According to a recent survey, the cryptocurrency brought Ukrainian investors $400 million in 2020. The country now ranks 10th globally in bitcoin investment gains, according to a report published on June 7 by Chainalysis, a cryptocurrency analyst.
At the head of a rapidly developing global bitcoin market is the U.S., raking in over $4 billion in profit from bitcoin last year, three times as much as China with its $1.1 billion in bitcoin profits.
By investing heavily in the world’s most popular cryptocurrency, bitcoin, investment gains in Ukraine reached the same levels as South Korea, the Netherlands and Canada —countries with stronger economies and higher gross domestic product rankings.
Chainalysis said that this phenomenon has also played out in other lower-middle-income countries like Vietnam. The report said that bitcoin gives “investors in emerging markets access to a high-performing asset, the likes of which they may not have otherwise had access to.”
In Ukraine, the cryptocurrency market is promising. Last September Chainalysis named Ukraine the world leader in the number of people who use digital money.
The environment is conducive for it: for years buying virtual money like bitcoins in Ukraine was as easy as topping up a cellphone — everyone with a valid email or phone number could do it.

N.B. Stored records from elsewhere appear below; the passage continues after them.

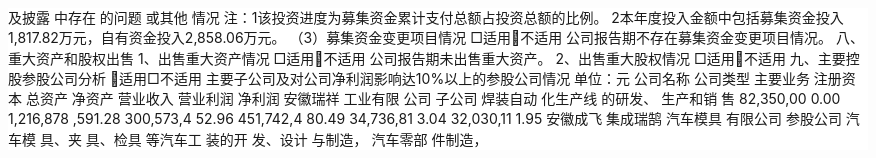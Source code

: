 及披露
中存在
的问题
或其他
情况
注：1该投资进度为募集资金累计支付总额占投资总额的比例。
2本年度投入金额中包括募集资金投入1,817.82万元，自有资金投入2,858.06万元。
（3）募集资金变更项目情况
□适用不适用
公司报告期不存在募集资金变更项目情况。
八、重大资产和股权出售
1、出售重大资产情况
□适用不适用
公司报告期未出售重大资产。
2、出售重大股权情况
□适用不适用
九、主要控股参股公司分析
适用□不适用
主要子公司及对公司净利润影响达10%以上的参股公司情况
单位：元
公司名称
公司类型
主要业务
注册资本
总资产
净资产
营业收入
营业利润
净利润
安徽瑞祥
工业有限
公司
子公司
焊装自动
化生产线
的研发、
生产和销
售
82,350,00
0.00
1,216,878
,591.28
300,573,4
52.96
451,742,4
80.49
34,736,81
3.04
32,030,11
1.95
安徽成飞
集成瑞鹄
汽车模具
有限公司
参股公司
汽车模
具、夹
具、检具
等汽车工
装的开
发、设计
与制造，
汽车零部
件制造，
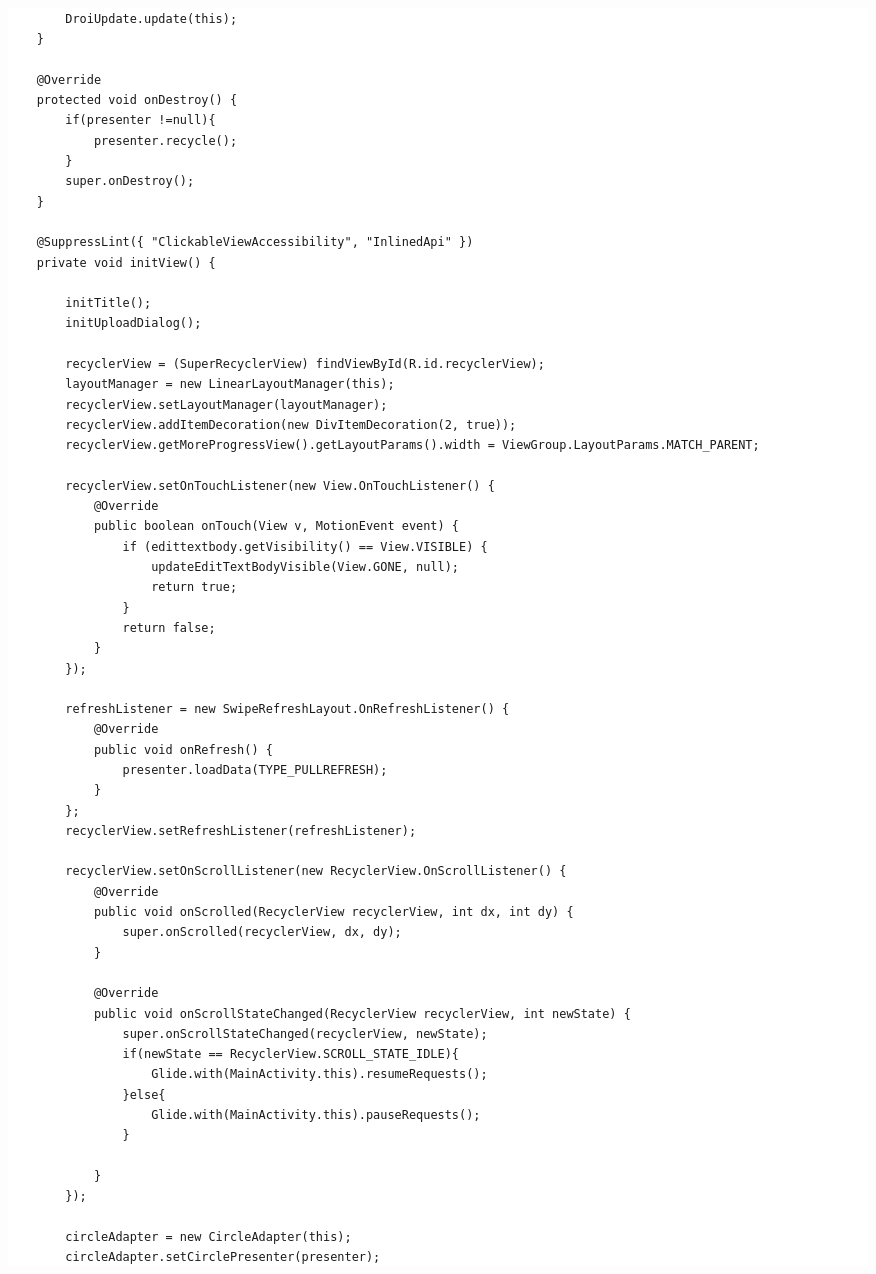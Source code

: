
 ```
		DroiUpdate.update(this);
	}

    @Override
    protected void onDestroy() {
        if(presenter !=null){
            presenter.recycle();
        }
        super.onDestroy();
    }

    @SuppressLint({ "ClickableViewAccessibility", "InlinedApi" })
	private void initView() {

        initTitle();
        initUploadDialog();

		recyclerView = (SuperRecyclerView) findViewById(R.id.recyclerView);
		layoutManager = new LinearLayoutManager(this);
		recyclerView.setLayoutManager(layoutManager);
		recyclerView.addItemDecoration(new DivItemDecoration(2, true));
        recyclerView.getMoreProgressView().getLayoutParams().width = ViewGroup.LayoutParams.MATCH_PARENT;

		recyclerView.setOnTouchListener(new View.OnTouchListener() {
			@Override
			public boolean onTouch(View v, MotionEvent event) {
				if (edittextbody.getVisibility() == View.VISIBLE) {
					updateEditTextBodyVisible(View.GONE, null);
					return true;
				}
				return false;
			}
		});

        refreshListener = new SwipeRefreshLayout.OnRefreshListener() {
            @Override
            public void onRefresh() {
				presenter.loadData(TYPE_PULLREFRESH);
            }
        };
        recyclerView.setRefreshListener(refreshListener);

		recyclerView.setOnScrollListener(new RecyclerView.OnScrollListener() {
			@Override
			public void onScrolled(RecyclerView recyclerView, int dx, int dy) {
				super.onScrolled(recyclerView, dx, dy);
			}

			@Override
			public void onScrollStateChanged(RecyclerView recyclerView, int newState) {
				super.onScrollStateChanged(recyclerView, newState);
				if(newState == RecyclerView.SCROLL_STATE_IDLE){
					Glide.with(MainActivity.this).resumeRequests();
				}else{
					Glide.with(MainActivity.this).pauseRequests();
				}

			}
		});

		circleAdapter = new CircleAdapter(this);
		circleAdapter.setCirclePresenter(presenter);
```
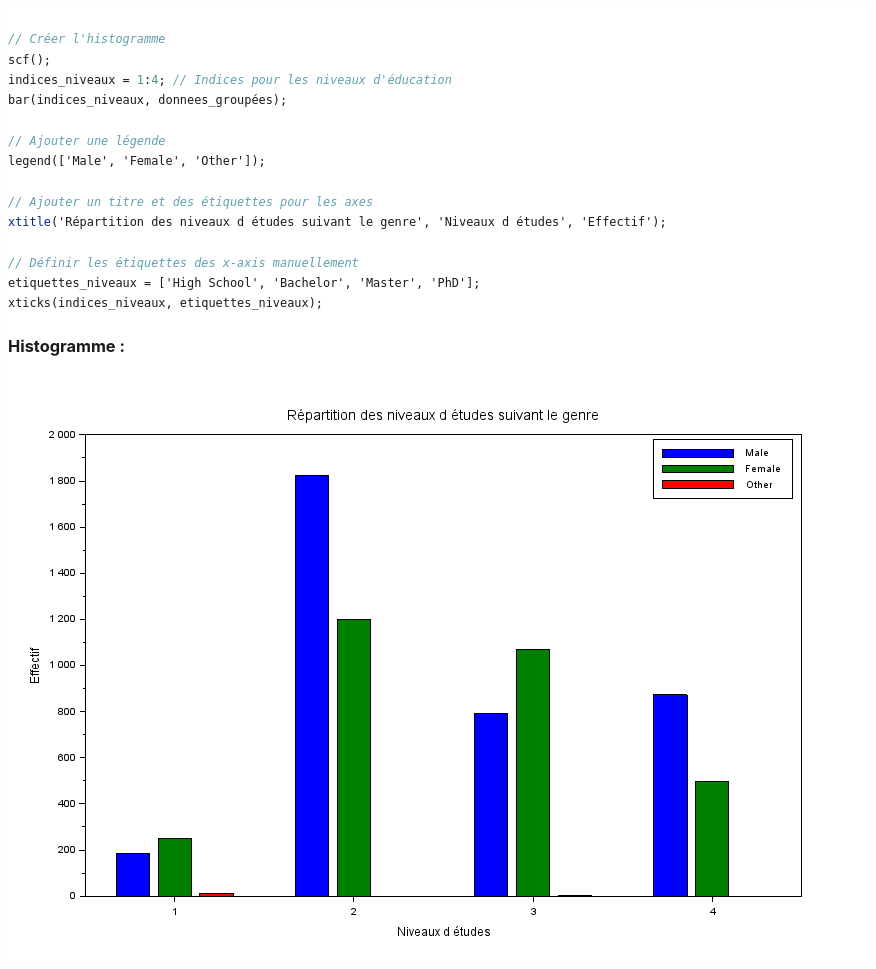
 ```scilab

// Créer l'histogramme
scf();
indices_niveaux = 1:4; // Indices pour les niveaux d'éducation
bar(indices_niveaux, donnees_groupées);

// Ajouter une légende
legend(['Male', 'Female', 'Other']);

// Ajouter un titre et des étiquettes pour les axes
xtitle('Répartition des niveaux d études suivant le genre', 'Niveaux d études', 'Effectif');

// Définir les étiquettes des x-axis manuellement
etiquettes_niveaux = ['High School', 'Bachelor', 'Master', 'PhD'];
xticks(indices_niveaux, etiquettes_niveaux);
```


### Histogramme :

![Histogramme des niveaux d'études suivants le genre.](histogramme.png)
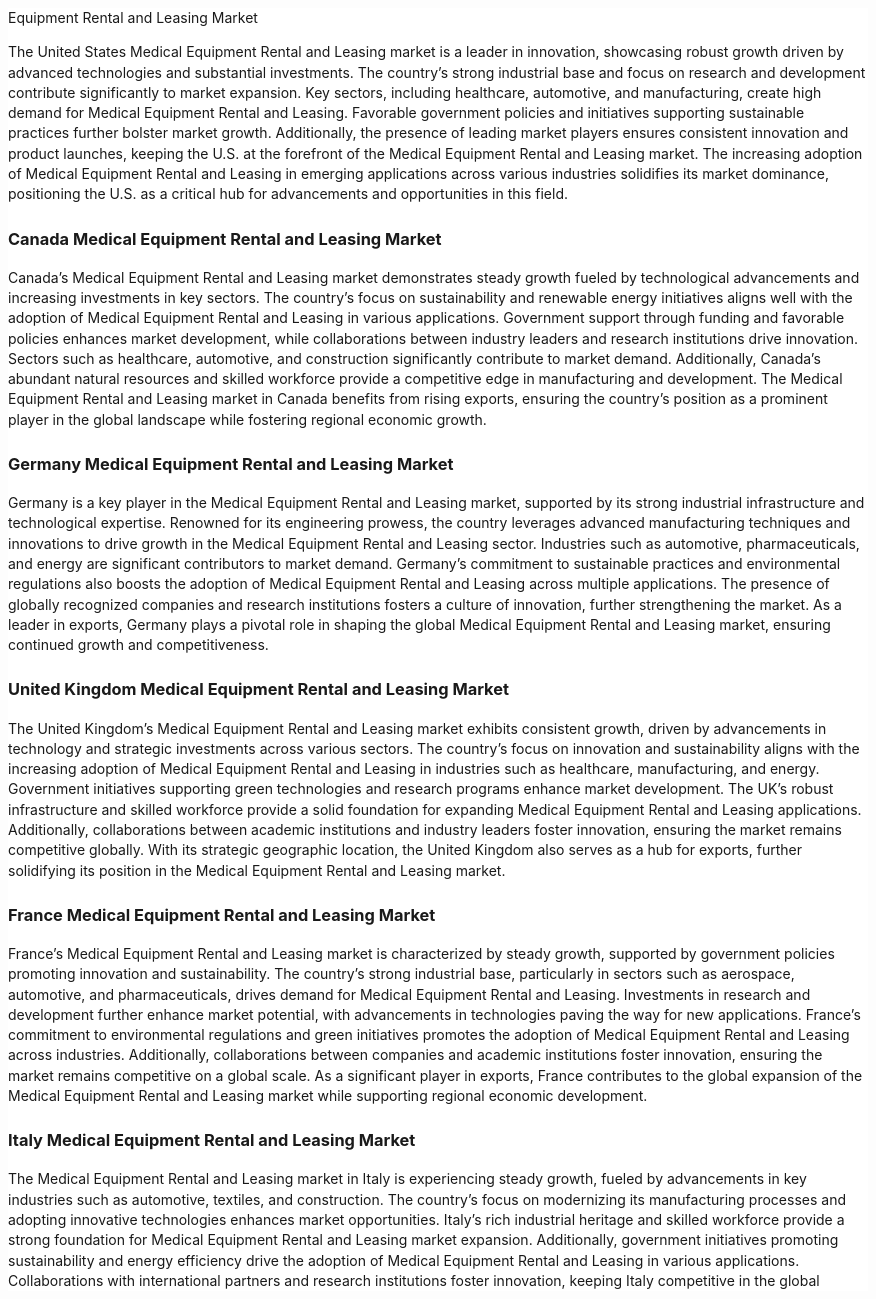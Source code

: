 Equipment Rental and Leasing Market</h3><p>The United States Medical Equipment Rental and Leasing market is a leader in innovation, showcasing robust growth driven by advanced technologies and substantial investments. The country&rsquo;s strong industrial base and focus on research and development contribute significantly to market expansion. Key sectors, including healthcare, automotive, and manufacturing, create high demand for Medical Equipment Rental and Leasing. Favorable government policies and initiatives supporting sustainable practices further bolster market growth. Additionally, the presence of leading market players ensures consistent innovation and product launches, keeping the U.S. at the forefront of the Medical Equipment Rental and Leasing market. The increasing adoption of Medical Equipment Rental and Leasing in emerging applications across various industries solidifies its market dominance, positioning the U.S. as a critical hub for advancements and opportunities in this field.</p><h3>Canada Medical Equipment Rental and Leasing Market</h3><p>Canada&rsquo;s Medical Equipment Rental and Leasing market demonstrates steady growth fueled by technological advancements and increasing investments in key sectors. The country&rsquo;s focus on sustainability and renewable energy initiatives aligns well with the adoption of Medical Equipment Rental and Leasing in various applications. Government support through funding and favorable policies enhances market development, while collaborations between industry leaders and research institutions drive innovation. Sectors such as healthcare, automotive, and construction significantly contribute to market demand. Additionally, Canada&rsquo;s abundant natural resources and skilled workforce provide a competitive edge in manufacturing and development. The Medical Equipment Rental and Leasing market in Canada benefits from rising exports, ensuring the country&rsquo;s position as a prominent player in the global landscape while fostering regional economic growth.</p><h3>Germany Medical Equipment Rental and Leasing Market</h3><p>Germany is a key player in the Medical Equipment Rental and Leasing market, supported by its strong industrial infrastructure and technological expertise. Renowned for its engineering prowess, the country leverages advanced manufacturing techniques and innovations to drive growth in the Medical Equipment Rental and Leasing sector. Industries such as automotive, pharmaceuticals, and energy are significant contributors to market demand. Germany&rsquo;s commitment to sustainable practices and environmental regulations also boosts the adoption of Medical Equipment Rental and Leasing across multiple applications. The presence of globally recognized companies and research institutions fosters a culture of innovation, further strengthening the market. As a leader in exports, Germany plays a pivotal role in shaping the global Medical Equipment Rental and Leasing market, ensuring continued growth and competitiveness.</p><h3>United Kingdom Medical Equipment Rental and Leasing Market</h3><p>The United Kingdom&rsquo;s Medical Equipment Rental and Leasing market exhibits consistent growth, driven by advancements in technology and strategic investments across various sectors. The country&rsquo;s focus on innovation and sustainability aligns with the increasing adoption of Medical Equipment Rental and Leasing in industries such as healthcare, manufacturing, and energy. Government initiatives supporting green technologies and research programs enhance market development. The UK&rsquo;s robust infrastructure and skilled workforce provide a solid foundation for expanding Medical Equipment Rental and Leasing applications. Additionally, collaborations between academic institutions and industry leaders foster innovation, ensuring the market remains competitive globally. With its strategic geographic location, the United Kingdom also serves as a hub for exports, further solidifying its position in the Medical Equipment Rental and Leasing market.</p><h3>France Medical Equipment Rental and Leasing Market</h3><p>France&rsquo;s Medical Equipment Rental and Leasing market is characterized by steady growth, supported by government policies promoting innovation and sustainability. The country&rsquo;s strong industrial base, particularly in sectors such as aerospace, automotive, and pharmaceuticals, drives demand for Medical Equipment Rental and Leasing. Investments in research and development further enhance market potential, with advancements in technologies paving the way for new applications. France&rsquo;s commitment to environmental regulations and green initiatives promotes the adoption of Medical Equipment Rental and Leasing across industries. Additionally, collaborations between companies and academic institutions foster innovation, ensuring the market remains competitive on a global scale. As a significant player in exports, France contributes to the global expansion of the Medical Equipment Rental and Leasing market while supporting regional economic development.</p><h3>Italy Medical Equipment Rental and Leasing Market</h3><p>The Medical Equipment Rental and Leasing market in Italy is experiencing steady growth, fueled by advancements in key industries such as automotive, textiles, and construction. The country&rsquo;s focus on modernizing its manufacturing processes and adopting innovative technologies enhances market opportunities. Italy&rsquo;s rich industrial heritage and skilled workforce provide a strong foundation for Medical Equipment Rental and Leasing market expansion. Additionally, government initiatives promoting sustainability and energy efficiency drive the adoption of Medical Equipment Rental and Leasing in various applications. Collaborations with international partners and research institutions foster innovation, keeping Italy competitive in the global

Now, the government is looking to regulate the growing but untamed market. Ukraine’s Ministry of Digital Transformation said that regulations will protect Ukrainians who buy, use and trade virtual assets. Six months ago, Ukraine’s parliament voted for a core bill on virtual assets in the first reading and is preparing to vote for it in the second reading.
Ukrainian investors are wary — they do not understand how the state can regulate a currency that is encrypted and anonymous in nature.
In its recent report, Chainalysis said that countries that try to limit cryptocurrency usage through harsh regulations are preventing the market from growth. Responding to similar complaints in Ukraine, the Ministry of Digital Transformation said that isn’t the case here.
“We don’t regulate Bitcoin, Ethereum, Tether, tokens. The subject of regulation is service providers,” Deputy Minister of Digital Transformation for IT Development Olexandr Bornyakov said.
According to him, it’s better to regulate the crypto industry than to ban it. “Bans will lead to nothing,” Bornyakov said.